The original texture/bitmap;
The GIMP (I used 2.2);
IBboard's Texture tool.

NOTE: If you want to have badges displayed on your texture, then make sure that the surface that you want the badge on is bigger than 64x64 pixels big.

A WTP often consists of tga 'layers.' Basically, they're identified as the texture's title, with an extension added onto it.
For example, a texture name could be Zany_Pie_texture.tga
The base layer, or whatever would be Zany_Pie_texture_default.tga OR Zany_Pie_texture_dirt.tga etc.
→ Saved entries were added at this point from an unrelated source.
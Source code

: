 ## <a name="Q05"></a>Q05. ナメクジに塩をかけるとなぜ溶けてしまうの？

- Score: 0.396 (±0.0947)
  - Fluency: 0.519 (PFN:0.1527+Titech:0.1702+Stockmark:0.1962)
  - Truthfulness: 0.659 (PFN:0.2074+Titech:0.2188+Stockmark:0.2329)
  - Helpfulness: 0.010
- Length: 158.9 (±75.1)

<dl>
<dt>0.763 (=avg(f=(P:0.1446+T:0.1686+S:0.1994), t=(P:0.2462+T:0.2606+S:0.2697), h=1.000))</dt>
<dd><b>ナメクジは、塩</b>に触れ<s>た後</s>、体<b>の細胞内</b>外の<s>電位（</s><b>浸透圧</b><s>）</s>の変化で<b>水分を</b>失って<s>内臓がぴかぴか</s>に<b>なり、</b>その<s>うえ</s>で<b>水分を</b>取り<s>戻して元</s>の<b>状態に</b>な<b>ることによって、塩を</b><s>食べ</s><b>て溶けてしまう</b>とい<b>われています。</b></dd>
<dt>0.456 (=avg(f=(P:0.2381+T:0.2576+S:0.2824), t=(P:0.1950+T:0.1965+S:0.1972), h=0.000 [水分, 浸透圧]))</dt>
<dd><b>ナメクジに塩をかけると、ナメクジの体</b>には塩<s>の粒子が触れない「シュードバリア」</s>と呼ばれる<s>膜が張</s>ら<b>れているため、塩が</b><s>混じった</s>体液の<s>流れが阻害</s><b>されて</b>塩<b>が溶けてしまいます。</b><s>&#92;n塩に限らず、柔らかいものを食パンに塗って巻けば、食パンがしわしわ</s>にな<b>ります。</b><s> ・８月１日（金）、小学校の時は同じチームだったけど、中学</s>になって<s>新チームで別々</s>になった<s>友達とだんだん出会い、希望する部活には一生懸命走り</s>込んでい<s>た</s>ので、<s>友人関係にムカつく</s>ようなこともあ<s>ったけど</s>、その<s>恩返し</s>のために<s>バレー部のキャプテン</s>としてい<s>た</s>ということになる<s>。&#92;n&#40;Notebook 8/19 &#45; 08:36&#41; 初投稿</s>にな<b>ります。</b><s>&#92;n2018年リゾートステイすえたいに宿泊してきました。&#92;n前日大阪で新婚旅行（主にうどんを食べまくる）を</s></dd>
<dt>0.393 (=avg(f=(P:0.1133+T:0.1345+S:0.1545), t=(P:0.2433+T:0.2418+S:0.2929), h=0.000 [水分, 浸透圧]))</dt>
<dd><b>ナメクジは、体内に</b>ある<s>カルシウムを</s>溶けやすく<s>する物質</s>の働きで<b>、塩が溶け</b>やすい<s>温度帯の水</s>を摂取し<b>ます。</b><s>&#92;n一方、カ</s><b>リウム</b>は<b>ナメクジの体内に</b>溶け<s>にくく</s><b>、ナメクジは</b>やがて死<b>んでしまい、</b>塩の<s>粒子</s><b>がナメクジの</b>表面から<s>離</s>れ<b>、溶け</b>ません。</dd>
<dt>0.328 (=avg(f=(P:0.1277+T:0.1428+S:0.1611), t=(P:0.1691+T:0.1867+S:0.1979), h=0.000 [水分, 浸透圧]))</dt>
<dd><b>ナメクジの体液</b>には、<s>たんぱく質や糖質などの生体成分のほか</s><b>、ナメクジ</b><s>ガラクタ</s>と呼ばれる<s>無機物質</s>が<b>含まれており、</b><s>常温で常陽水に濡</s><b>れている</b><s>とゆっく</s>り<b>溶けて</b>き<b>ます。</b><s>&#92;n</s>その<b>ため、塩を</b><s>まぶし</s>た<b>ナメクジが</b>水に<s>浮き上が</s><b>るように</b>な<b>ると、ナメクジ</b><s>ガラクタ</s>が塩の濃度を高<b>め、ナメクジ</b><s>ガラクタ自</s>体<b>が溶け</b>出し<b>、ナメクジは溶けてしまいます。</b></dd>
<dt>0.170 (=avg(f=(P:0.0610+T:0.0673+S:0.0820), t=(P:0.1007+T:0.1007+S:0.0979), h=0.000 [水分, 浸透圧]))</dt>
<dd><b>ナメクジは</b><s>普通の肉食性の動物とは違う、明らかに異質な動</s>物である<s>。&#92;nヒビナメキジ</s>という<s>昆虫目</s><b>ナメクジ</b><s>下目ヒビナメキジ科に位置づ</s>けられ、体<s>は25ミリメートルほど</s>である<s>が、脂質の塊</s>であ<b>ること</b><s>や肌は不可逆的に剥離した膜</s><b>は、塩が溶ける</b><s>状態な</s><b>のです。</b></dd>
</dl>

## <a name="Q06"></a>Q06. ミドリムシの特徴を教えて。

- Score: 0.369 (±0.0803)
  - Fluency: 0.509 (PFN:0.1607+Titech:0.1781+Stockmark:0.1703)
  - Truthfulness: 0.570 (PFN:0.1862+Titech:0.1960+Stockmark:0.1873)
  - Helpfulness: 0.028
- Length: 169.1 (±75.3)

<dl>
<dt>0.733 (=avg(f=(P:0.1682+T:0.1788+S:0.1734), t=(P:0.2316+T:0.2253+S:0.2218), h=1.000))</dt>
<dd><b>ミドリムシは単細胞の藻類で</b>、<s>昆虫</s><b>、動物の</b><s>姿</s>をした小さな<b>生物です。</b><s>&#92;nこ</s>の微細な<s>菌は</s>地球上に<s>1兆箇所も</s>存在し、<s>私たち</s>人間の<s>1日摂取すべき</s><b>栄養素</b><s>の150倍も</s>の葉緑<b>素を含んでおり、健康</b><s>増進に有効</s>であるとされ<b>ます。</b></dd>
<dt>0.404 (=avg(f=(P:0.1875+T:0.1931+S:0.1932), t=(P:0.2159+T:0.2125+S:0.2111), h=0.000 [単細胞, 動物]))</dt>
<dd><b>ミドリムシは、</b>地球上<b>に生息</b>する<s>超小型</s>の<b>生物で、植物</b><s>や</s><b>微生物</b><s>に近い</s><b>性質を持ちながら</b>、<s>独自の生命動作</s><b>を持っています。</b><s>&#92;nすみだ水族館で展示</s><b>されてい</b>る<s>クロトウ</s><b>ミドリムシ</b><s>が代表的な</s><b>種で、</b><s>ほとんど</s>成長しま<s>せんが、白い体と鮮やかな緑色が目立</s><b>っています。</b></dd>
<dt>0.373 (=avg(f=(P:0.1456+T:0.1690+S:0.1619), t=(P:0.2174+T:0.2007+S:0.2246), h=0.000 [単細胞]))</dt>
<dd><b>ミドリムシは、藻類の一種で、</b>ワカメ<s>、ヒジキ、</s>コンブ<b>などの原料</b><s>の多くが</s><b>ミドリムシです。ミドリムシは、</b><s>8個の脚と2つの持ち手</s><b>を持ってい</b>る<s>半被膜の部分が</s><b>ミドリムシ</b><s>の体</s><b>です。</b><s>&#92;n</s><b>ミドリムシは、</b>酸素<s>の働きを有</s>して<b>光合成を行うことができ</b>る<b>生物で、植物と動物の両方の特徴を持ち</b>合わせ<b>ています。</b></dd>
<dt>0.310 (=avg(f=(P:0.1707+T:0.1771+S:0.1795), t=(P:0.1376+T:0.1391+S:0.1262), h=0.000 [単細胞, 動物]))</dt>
Here's an explanation & method of how the layers can be
made:

_Default - this is the base layer. The grey bits that're here are supposed to be team colourable (unless you want to keep them without colour). I back-up the file before I start to modify it, so that I can put the colour bits back in.
First, get this file & convert it to greyscale, then convert it back to RGB. Now, the things that you don't want to be coloured (such as metals) but that already have some colour in them, you copy back from the back-up onto exactly where the grey version is.
Magic wands/selection tools, colour selections wtc. will be what you'll want to use to re-apply the colour things, as well as copy & paste.
Make sure that you add an alpha channel, or it won't work.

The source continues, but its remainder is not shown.